One of the things I have appreciated about my “new job” is getting to work with a technically astute large-scale mission-critical enterprise architecture. Part of this includes data warehousing and business intelligence, two areas I have had interest in since reading “Super Crunchers” by Ian Ayres (a very interesting look at data mining to find extremely useful and actionable information).
OLTP vs. OLAP
When first introduced to data warehousing, my mental model was of a super complex, massive farm of database servers. The reality is that data warehouses sprang up because of their different needs from transactional operations:
- Online Transaction Processing (OLTP). This mirrors how a database would be used in a typical web-based production environment such as placing orders within Amazon. A large number of short-lived transactions in a write-oriented database that is probably barely coming up with its capacity needs. With limited capacity, do you really want to be executing in-depth analysis queries against your production transaction-oriented database? Even if you did, how could you possibly tune it to be as fast as possible from both a read and write perspective? You cannot.

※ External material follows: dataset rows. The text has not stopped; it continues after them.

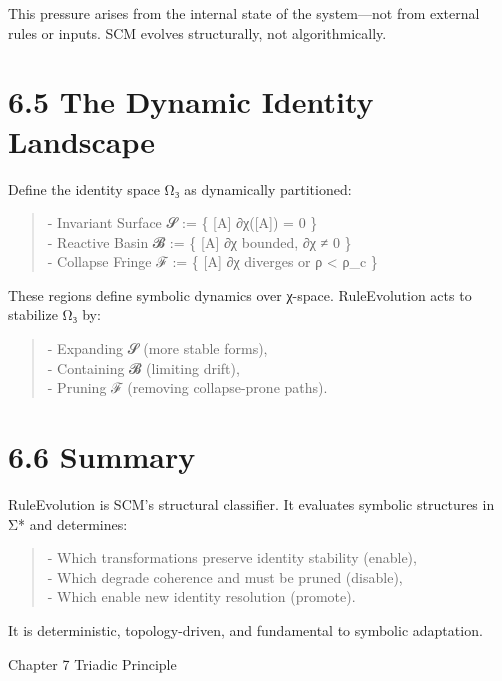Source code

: This pressure arises from the internal state of the system---not from
external rules or inputs. SCM evolves structurally, not algorithmically.

\section{6.5 \textbar{} The Dynamic Identity
Landscape}\label{the-dynamic-identity-landscape}

Define the identity space Ω₃ as dynamically partitioned:

\begin{quote}
- Invariant Surface 𝓢 := \{ {[}A{]} \textbar{} ∂χ({[}A{]}) = 0 \}\\
- Reactive Basin 𝓑 := \{ {[}A{]} \textbar{} ∂χ bounded, ∂χ ≠ 0 \}\\
- Collapse Fringe ℱ := \{ {[}A{]} \textbar{} ∂χ diverges or ρ
\textless{} ρ\_c \}
\end{quote}

These regions define symbolic dynamics over χ-space. RuleEvolution acts
to stabilize Ω₃ by:

\begin{quote}
- Expanding 𝓢 (more stable forms),\\
- Containing 𝓑 (limiting drift),\\
- Pruning ℱ (removing collapse-prone paths).
\end{quote}

\section{6.6 \textbar{} Summary}\label{summary-4}

RuleEvolution is SCM's structural classifier. It evaluates symbolic
structures in Σ* and determines:

\begin{quote}
- Which transformations preserve identity stability (enable),\\
- Which degrade coherence and must be pruned (disable),\\
- Which enable new identity resolution (promote).
\end{quote}

It is deterministic, topology-driven, and fundamental to symbolic
adaptation.

Chapter 7 \textbar{} Triadic Principle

- Online Analysis Processing (OLAP). Instead of doing write-oriented update transactions, OLAP focuses on the more read-oriented queries and statistical analysis. For this, you want your database to be optimized for read operations as these queries can take a while to execute, and the organization will want to be able to identify trends or other issues from this near real-time data. For example, think about how Amazon mines your purchase patterns to make suggestions, or to increase or decrease the price of books and other offerings. This is actionable business intelligence leading to greater agility and returns.
Thus, your data warehouse is typically a separate write-oriented database containing near-real time information (typically anywhere from less than an hour to a day stale) with a much larger time horizon.

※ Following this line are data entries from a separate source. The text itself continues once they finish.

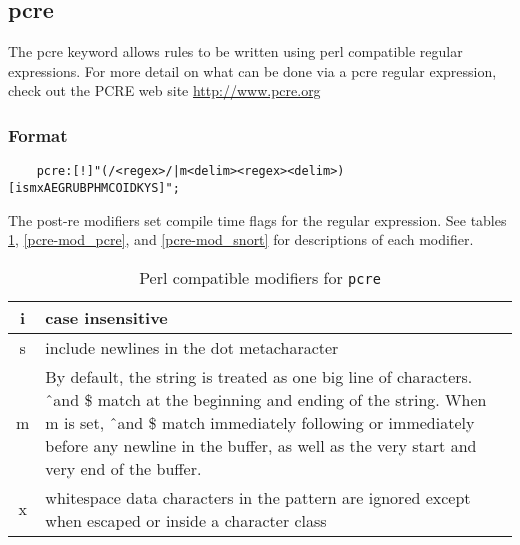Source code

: \documentclass[english]{report}
\begin{document}
\subsection{pcre}
\label{pcre}

The pcre keyword allows rules to be written using perl compatible regular
expressions.   For more detail on what can be done via a pcre regular
expression, check out the PCRE web site \url{http://www.pcre.org}

\subsubsection{Format}

\begin{verbatim}
    pcre:[!]"(/<regex>/|m<delim><regex><delim>)[ismxAEGRUBPHMCOIDKYS]";
\end{verbatim}

The post-re modifiers set compile time flags for the regular expression.  See
tables \ref{pcre-mod_perl}, \ref{pcre-mod_pcre}, and \ref{pcre-mod_snort} for
descriptions of each modifier.

\begin{table}[ht]
\begin{center}
\caption{Perl compatible modifiers for \texttt{pcre}}
\label{pcre-mod_perl}
\begin{tabular}{|c|p{4.5in}|}

\hline
i & case insensitive \\

\hline
s & include newlines in the dot metacharacter \\

\hline
m &

By default, the string is treated as one big line of characters.  \^\ and \$
match at the beginning and ending of the string. When m is set, \^\ and \$
match immediately following or immediately before any newline in the buffer, as
well as the very start and very end of the buffer. \\

\hline
x &

whitespace  data characters in the pattern are ignored except when escaped or
inside a character class \\

\hline
\end{tabular}
\end{center}
\end{table}
\end{document}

One of the inputs can be your OLTP database, but a data warehouse is typically composed of numerous data feeds.
This is where Extract Transform and Load (ETL) typically comes in:
- Extract. Extract the data from multiple data sources
- Transform. Transform and clean the data. Different data sources can have different representations of the same conceptual entity. Furthermore, they can contain data errors (e.g., data entry input errors) and other related problems that need to be addressed when trying to put together an integrated picture from many different data sources
- Load. Load the transformed data into the data warehouse
Business Intelligence (BI) and Data Mining
Business Intelligence is the use of the data in the data warehouse to derive actionable business level information. This can include analysis along a number of different dimensions (e.g., sales per region, sales across timing, trending) as well as forecasting the future based upon the past. Analysts can use ad hoc queries to see what is going on and to do “what-if” kind of scenarios.
Data Mining can be employed to identify trends and other relationships within the data that would not be so readily obvious.

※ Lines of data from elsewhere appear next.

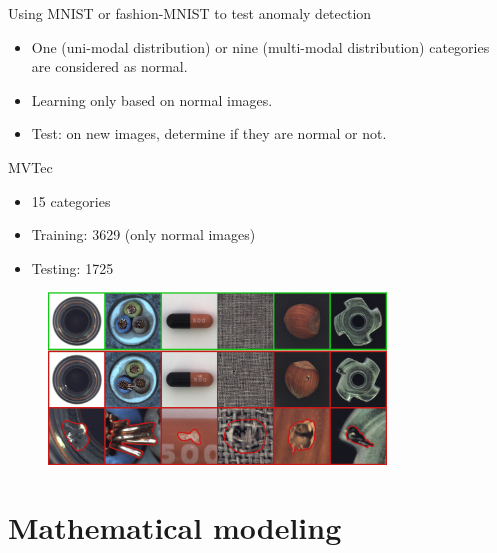 \documentclass[xcolor=pdftex,dvipsnames,table,mathserif]{beamer}
\begin{document}
\begin{frame}{Using MNIST or fashion-MNIST to test anomaly detection}

\begin{itemize}
\item One (uni-modal distribution) or nine (multi-modal distribution) categories are considered as normal.
\item Learning only based on normal images.
\item Test: on new images, determine if they are normal or not.
\end{itemize}

\end{frame}



\begin{frame}{MVTec~\tiny{\cite{bergmann_mvtec_2019}}}

\begin{itemize}
\item 15 categories
\item Training: 3629 (only normal images)
\item Testing: 1725
\end{itemize}

\begin{figure}[ht]
  \centering
  \includegraphics[width=0.8\textwidth]{mvtec}
\end{figure}


\end{frame}



\section{Mathematical modeling}
\end{document}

For update-oriented operations such as a web site handling placing orders, you want a normalized schema for greater efficiency. However, for the analysis queries performed in a data warehouse, you typically want a mix between a normalized schema and a star schema. So what is a star schema?
I am going to use an example from the book “Oracle Essentials”, which I just finished reading. Here is a typical query (which shows the advantages of a star schema):
Show me how many sales of widgets (a product type) were sold by a store chain (a sales channel) in Louisiana (a geography) over the past 3 months (a time)
This query involves many dimensions:
- product type
- sales channel
In the star schema, you would have a central fact table (representing sales transactions) with four connected dimension tables (e.g, Product, Channel, Geography and Time).
For efficiency, data within these dimensions is usually hierarchical (e.g., for the time dimension, day rolls up into week, which rolls up into month,which rolls up into quarter, which rolls up into year). If your data is looking for a particular quarter, it can be executed against that summary as opposed to all the more granular data related to weeks and days. Hence these are referred to as summary tables.
Once again, I recommend reading “Super Crunchers” by Ian Ayres for more real world uses of data mining.